27 Mart 2009 Cuma

2009 Yerel Seçimleri Hakkında - 1 "Beni Temsil Eden Parti Yok"


Seçimler demokratik düzenin temelleridir. Herkesçe bilinen, herkesin o ve ya bu şekilde duyduğu ve katıldığı bu gerçek ne yazık ki iş başa düşünce unutuluyor.

Seçim dönemlerinde eş dost çevrelerinden duyduğumuz "Beni temsil eden parti yok" tümcesi artık o derece yaygınlaşmış ve ağızlara pelesenk olmuştur ki, daha büyük partilerin siyaset yelpazesinin neresinde olduklarından haberi bile olmayan insanların oy vermemek için tek sebebi olmuştur. Tamam, bazı insanlar sadece günümüz siyasetine değil genel olarak tarihte siyasete çok hakimdirler ve derin düşüncelerini temsil edecek parti bulamamaktadırlar; fakat onlar dahi, akıllarındaki siyasal düzene ulaşmak için "sıçrama taşları" olacak partilere oy vermektedirler. Bu sebepten oy vermemek ve bunun temelini beni temsil edecek parti yok düşüncesine bağdaştırmak sadece kaçmaktır.

Böyle düşünen insanların mantıklı olduğunu kabul edebilmem için öncelikle her partinin -sadece büyük olanların değil hepsinin- genel duruşundan haberdar, parti başkanlarının geçmişi hakkında genel bir bilgiye sahip ve en önemlisi kendi düşünceleri ile parti ya da partilerin savunduğu düşüncelerin fark ve benzerliklerini iyi süzmüş olması şarttır. Bu şartlar sağlandığı vakit hala oy vermek istemediğini belirten bir kişiye kimsenin karşı çıkamayacağını düşünüyorum. Kendinin böyle olduğunu sanan kişiler içinse söylenecek pek fazla birşey yok. Kendi görüşümden bahsetmem gerekirse de bugün bilimsel sosyalizmi savunan bir parti dahi varsa (EMEP - Emek Partisi), herkesin düşüncesi doğrultusunda bir parti vardır diyorum ben.
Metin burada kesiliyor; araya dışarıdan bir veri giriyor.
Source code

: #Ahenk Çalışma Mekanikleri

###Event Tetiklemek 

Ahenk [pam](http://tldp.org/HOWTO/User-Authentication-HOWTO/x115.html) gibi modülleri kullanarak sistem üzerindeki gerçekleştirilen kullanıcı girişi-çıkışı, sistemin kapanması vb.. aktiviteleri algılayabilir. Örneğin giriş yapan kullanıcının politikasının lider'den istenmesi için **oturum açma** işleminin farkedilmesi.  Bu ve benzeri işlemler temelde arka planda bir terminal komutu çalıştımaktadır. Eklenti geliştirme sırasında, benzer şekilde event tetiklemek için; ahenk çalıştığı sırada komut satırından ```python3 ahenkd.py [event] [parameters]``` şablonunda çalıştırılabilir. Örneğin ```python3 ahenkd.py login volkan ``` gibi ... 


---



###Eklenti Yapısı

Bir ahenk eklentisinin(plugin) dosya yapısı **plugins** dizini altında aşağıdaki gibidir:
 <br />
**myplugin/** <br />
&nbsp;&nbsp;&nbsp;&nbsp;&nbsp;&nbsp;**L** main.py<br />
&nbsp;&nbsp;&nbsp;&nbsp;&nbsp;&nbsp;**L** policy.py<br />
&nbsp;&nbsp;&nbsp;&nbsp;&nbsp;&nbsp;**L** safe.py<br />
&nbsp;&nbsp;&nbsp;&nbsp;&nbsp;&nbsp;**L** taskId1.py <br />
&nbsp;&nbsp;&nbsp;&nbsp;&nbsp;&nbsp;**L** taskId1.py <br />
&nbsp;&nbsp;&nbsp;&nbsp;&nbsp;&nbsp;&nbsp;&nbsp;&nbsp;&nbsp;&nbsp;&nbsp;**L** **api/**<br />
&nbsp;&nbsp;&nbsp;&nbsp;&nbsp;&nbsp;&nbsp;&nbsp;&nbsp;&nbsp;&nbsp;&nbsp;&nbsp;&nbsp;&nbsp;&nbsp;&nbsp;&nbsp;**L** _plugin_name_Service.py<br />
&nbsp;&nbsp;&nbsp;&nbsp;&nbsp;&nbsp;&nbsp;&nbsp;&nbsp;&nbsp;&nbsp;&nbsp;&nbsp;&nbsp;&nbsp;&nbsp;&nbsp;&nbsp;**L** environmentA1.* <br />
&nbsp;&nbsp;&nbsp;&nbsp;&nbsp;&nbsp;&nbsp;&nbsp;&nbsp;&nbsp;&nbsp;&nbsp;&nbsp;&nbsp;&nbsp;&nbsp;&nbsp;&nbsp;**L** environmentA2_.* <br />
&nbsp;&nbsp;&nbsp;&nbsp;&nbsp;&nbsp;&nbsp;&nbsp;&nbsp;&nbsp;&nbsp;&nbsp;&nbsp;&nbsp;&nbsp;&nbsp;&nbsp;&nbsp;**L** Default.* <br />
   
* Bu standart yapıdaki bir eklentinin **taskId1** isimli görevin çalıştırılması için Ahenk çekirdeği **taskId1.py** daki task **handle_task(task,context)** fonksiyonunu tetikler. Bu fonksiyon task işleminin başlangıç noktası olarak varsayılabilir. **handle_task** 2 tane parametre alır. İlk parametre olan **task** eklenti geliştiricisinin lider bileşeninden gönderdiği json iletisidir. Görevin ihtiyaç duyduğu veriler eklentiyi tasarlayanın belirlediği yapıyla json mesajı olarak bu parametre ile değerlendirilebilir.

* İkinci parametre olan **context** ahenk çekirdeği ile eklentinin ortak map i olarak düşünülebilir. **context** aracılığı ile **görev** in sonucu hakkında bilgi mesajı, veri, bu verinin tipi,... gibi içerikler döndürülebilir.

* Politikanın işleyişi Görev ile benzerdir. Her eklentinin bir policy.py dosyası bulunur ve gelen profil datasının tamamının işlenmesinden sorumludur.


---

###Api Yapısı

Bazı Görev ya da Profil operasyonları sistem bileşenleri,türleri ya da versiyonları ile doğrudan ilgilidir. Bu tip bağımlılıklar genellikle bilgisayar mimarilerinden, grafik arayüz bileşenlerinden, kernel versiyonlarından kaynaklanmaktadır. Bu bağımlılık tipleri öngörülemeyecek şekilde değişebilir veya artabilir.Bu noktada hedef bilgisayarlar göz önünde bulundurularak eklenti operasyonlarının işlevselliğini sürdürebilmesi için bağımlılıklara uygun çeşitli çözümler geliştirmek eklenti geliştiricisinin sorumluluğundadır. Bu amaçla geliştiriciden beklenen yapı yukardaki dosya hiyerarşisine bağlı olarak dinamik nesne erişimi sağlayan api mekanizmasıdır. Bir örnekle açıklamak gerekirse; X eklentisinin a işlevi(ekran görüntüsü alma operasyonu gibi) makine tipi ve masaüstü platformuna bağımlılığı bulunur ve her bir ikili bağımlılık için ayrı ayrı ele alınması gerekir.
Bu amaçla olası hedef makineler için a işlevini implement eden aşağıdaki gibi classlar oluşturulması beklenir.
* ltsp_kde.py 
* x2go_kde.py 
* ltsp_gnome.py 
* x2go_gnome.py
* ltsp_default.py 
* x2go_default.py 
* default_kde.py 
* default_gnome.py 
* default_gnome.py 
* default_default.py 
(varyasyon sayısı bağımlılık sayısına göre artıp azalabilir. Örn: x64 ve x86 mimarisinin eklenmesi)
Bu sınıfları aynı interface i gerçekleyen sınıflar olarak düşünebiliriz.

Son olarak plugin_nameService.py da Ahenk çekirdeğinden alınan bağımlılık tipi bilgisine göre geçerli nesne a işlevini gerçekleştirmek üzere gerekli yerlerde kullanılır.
Tek dertleri okulda ortam yapmak olan, doğru dürüst bir tane bile siyasi içerikli kitap dergi okumamış, siyasi parti isimlerinin açılımlarını bile bilmeyen bir kişi çıkıp beni temsil edecek parti bulamıyorum diyorsa o zaman siyaset bilinci ve dolayısıyla demokrasi Türkiye Cumhuriyeti sınırlarında oturmamış demektir. Siyasetten az çok anlayan, partiler hakkında yüzeyselde olsa bir bilgisi olan ve hangi partiye oy vereceğini seçebilecek kadar bir altyapıya sahip birinin bu tümceyi sarfettikten sonra kalkıp mevcut iktidarı ve yerel yönetimi eleştirmesi ise bence kabul edilebilir bir davranış değildir. Tanıyın siyasal partileri, bakın parti başkanları nasıl kişiler, yerel yönetimlerdeki adayları neler yapmış neler yapmamış; sonra da o ve ya bu şekilde bir karara varın. Bu konuda bu kadar ısrarlıyım çünkü bu sağ sol meselesi değil, tamamen demokrasi ile ilgili bir sorun.
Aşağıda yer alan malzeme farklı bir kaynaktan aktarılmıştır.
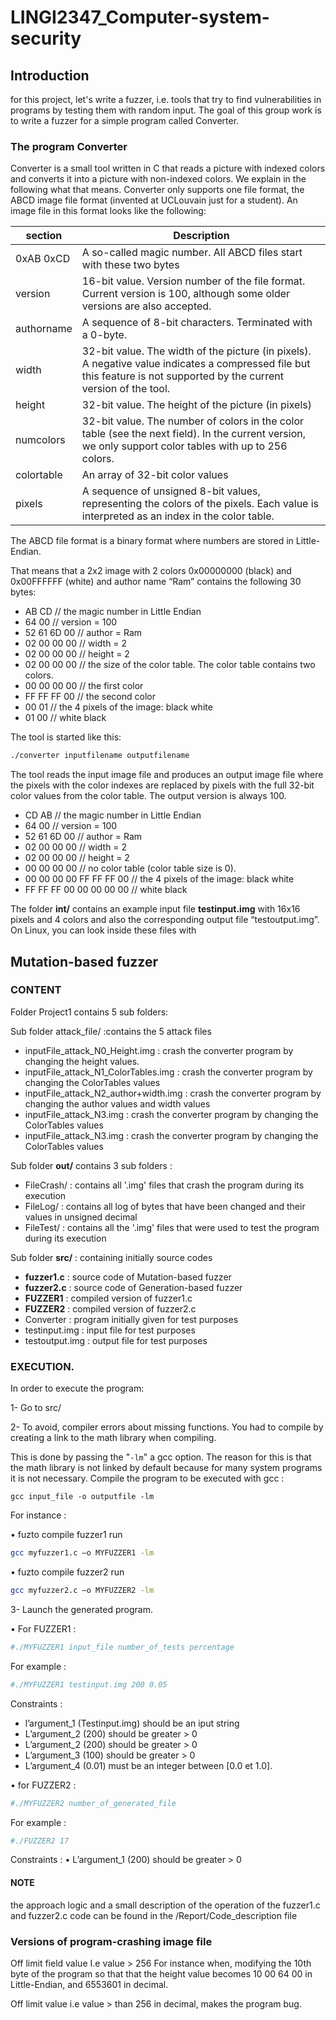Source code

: # LINGI2347_Computer-system-security



## Introduction 


for this project, let's write a fuzzer, i.e. tools that try to find vulnerabilities in programs by testing them with random input.
The goal of this group work is to write a fuzzer for a simple program called Converter.

### The program Converter
Converter is a small tool written in C that reads a picture with indexed colors and converts it into a picture with non-indexed colors. 
We explain in the following what that means.
Converter only supports one file format, the ABCD image file format (invented at UCLouvain just for a student). 
An image file in this format looks like the following:

<table>
    <thead>
        <tr>
            <th>section</th>
            <th >Description</th>
        </tr>
    </thead>
    <tbody>
        <tr>
            <td>0xAB 0xCD</td>
            <td >A so-called magic number. All ABCD files start with these two bytes</td>
        </tr>
        <tr>
            <td>version</td>
            <td >16-bit value. Version number of the file format. Current version is 100, although some older versions are also accepted.</td>
        </tr>
        <tr>
            <td>authorname</td>
            <td >A sequence of 8-bit characters. Terminated with a 0-byte.</td>
        </tr>
        <tr>
            <td>width</td>
            <td >32-bit value. The width of the picture (in pixels). A negative value indicates a compressed file but this feature is not supported by the current version of the tool.</td>
        </tr>
        <tr>
            <td>height</td>
            <td >32-bit value. The height of the picture (in pixels)</td>
        </tr>
        <tr>
            <td>numcolors</td>
            <td >32-bit value. The number of colors in the color table (see the next field). In the current version, we only support color tables with up to 256 colors.</td>
        </tr>
        <tr>
            <td>colortable</td>
            <td >An array of 32-bit color values</td>
        </tr>
        <tr>
            <td>pixels</td>
            <td >A sequence of unsigned 8-bit values, representing the colors of the pixels. Each value is interpreted as an index in the color table.</td>
        </tr>
</table>


The ABCD file format is a binary format where numbers are stored in Little-Endian. 

That means that a 2x2 image with 2 colors 0x00000000 (black) and 0x00FFFFFF (white) and author name “Ram” contains the following 30 bytes:

* AB CD // the magic number in Little Endian
* 64 00 // version = 100
* 52 61 6D 00 // author = Ram
* 02 00 00 00 // width = 2
* 02 00 00 00 // height = 2
* 02 00 00 00 // the size of the color table. The color table contains two colors.
* 00 00 00 00 // the first color
* FF FF FF 00 // the second color
* 00 01 // the 4 pixels of the image: black white
* 01 00 // white black

The tool is started like this:

``` bash
./converter inputfilename outputfilename 
```
The tool reads the input image file and produces an output image file where the pixels with the color indexes are replaced by pixels with the full 32-bit color values from the color table. The output version is always 100.
* CD AB // the magic number in Little Endian
* 64 00 // version = 100
* 52 61 6D 00 // author = Ram
* 02 00 00 00 // width = 2
* 02 00 00 00 // height = 2
* 00 00 00 00 // no color table (color table size is 0).
* 00 00 00 00 FF FF FF 00 // the 4 pixels of the image: black white
* FF FF FF 00 00 00 00 00 // white black

The folder **int/** contains an example input file **testinput.img** with 16x16 pixels and 4 colors and also the corresponding output file “testoutput.img”. On Linux, you can look inside these files with
		
		
## Mutation-based fuzzer

### CONTENT

 Folder Project1 contains  5 sub folders:
	
 Sub folder attack_file/ :contains the 5 attack files

* inputFile_attack_N0_Height.img            : crash the converter program by changing the height values.
* inputFile_attack_N1_ColorTables.img       : crash the converter program by changing the ColorTables values
* inputFile_attack_N2_author+width.img      : crash the converter program by changing the author values and width values
* inputFile_attack_N3.img                   : crash the converter program by changing the ColorTables values
* inputFile_attack_N3.img                   : crash the converter program by changing the ColorTables values

Sub folder **out/** contains  3 sub folders :

* FileCrash/    :	contains all '.img' files that crash the program during its execution
* FileLog/      :	contains all log of bytes that have been changed and their values in unsigned decimal
* FileTest/     :	contains all the '.img' files that were used to test the program during its execution

Sub folder **src/** : containing initially source codes
	
* **fuzzer1.c**     : source code of Mutation-based fuzzer
* **fuzzer2.c**    : source code of Generation-based fuzzer 
* **FUZZER1**       : compiled version of fuzzer1.c
* **FUZZER2**       : compiled version of fuzzer2.c 
* Converter     : program initially given for test purposes
* testinput.img : input file for test purposes
* testoutput.img : output file for test purposes
		
		
### EXECUTION.
	
In order to execute the program:

1- Go to  src/

2- To avoid, compiler errors about missing functions. You had to compile by creating a link to the math library when compiling. 

This is done by passing the "```-lm```" a gcc option. The reason for this is that the math library is not linked by default because 
for many system programs it is not necessary.
Compile the program to be executed  with gcc : 
```
gcc input_file -o outputfile -lm
```

For instance :

• fuzto compile fuzzer1 run 
``` bash
gcc myfuzzer1.c –o MYFUZZER1 -lm
```

• fuzto compile fuzzer2 run 
```bash
gcc myfuzzer2.c –o MYFUZZER2 -lm
```

3- Launch the generated program.

• For FUZZER1 : 
```bash
#./MYFUZZER1 input_file number_of_tests percentage
```
For example : 
```bash
#./MYFUZZER1 testinput.img 200 0.05
```
Constraints : 

* l’argument_1 (Testinput.img) should be an iput string 
* L’argument_2 (200) should be greater > 0
* L’argument_2 (200) should be greater > 0
* L’argument_3 (100) should be greater > 0
* L’argument_4 (0.01) must be an integer between [0.0 et 1.0].
				
• for FUZZER2 : 
```bash
#./MYFUZZER2 number_of_generated_file
```
For example : 
```bash
#./FUZZER2 17
```
			
Constraints : 
• L’argument_1 (200) should be greater > 0

#### NOTE
the approach logic and a small description of the operation of the fuzzer1.c and fuzzer2.c code can be found in the /Report/Code_description file


### Versions of program-crashing image file
		

Off limit <height> field value I.e value > 256
For instance when, modifying the 10th byte of the program  so that that the height value becomes 10 00 64 00 in  Little-Endian, 
and  6553601 in decimal.

Off limit <numcolors> value i.e value > than 256 in decimal, makes the program bug.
Eğer Türkiye'deki siyasal partileri tanımıyorsanız:
Türkiye'deki faal siyasi partiler listesi

Doğruluğu konusunda şüphem olmayan bir yazı: Beyn.org: Oy kullanmamanın zararı

2 yorum:

GarajımdakiEjderha dedi ki...

Anlama, dinleme eylemleri keşke böyle anlatılınca anlaşılsa. Bu aralar Eğitim yazılarından, insanların kalıplarına dair yazılara kaydım epey bir. Çünkü o denli düz ve kesin yargılar var ki, bir de sadece ezber bozmaya oynasan bile yine kalıplarla düşünen insan sen oluyorsun :)

Bir de yazımda da yazmıştım, en güzeli ise size kronik muhalif, hayalperest falan denmesi. Üniversitedekilerin durumu acınası, geri kalan ülkeyi ise düşünmek bile istemiyorum.

Mustafa Özkan dedi ki...

Gerçekten haklısın. Kalıplar o kadar keskin ki ya öylesindir ya da değilsindir. Herkes durumu bundan ibaret sanıyor. Toplumun dayatmasını bir kenara koyan insanlar ise bazı şeylere daha verimli bakabiliyor. "Birinden birini seç" mantığı dışına çıkabiliyor.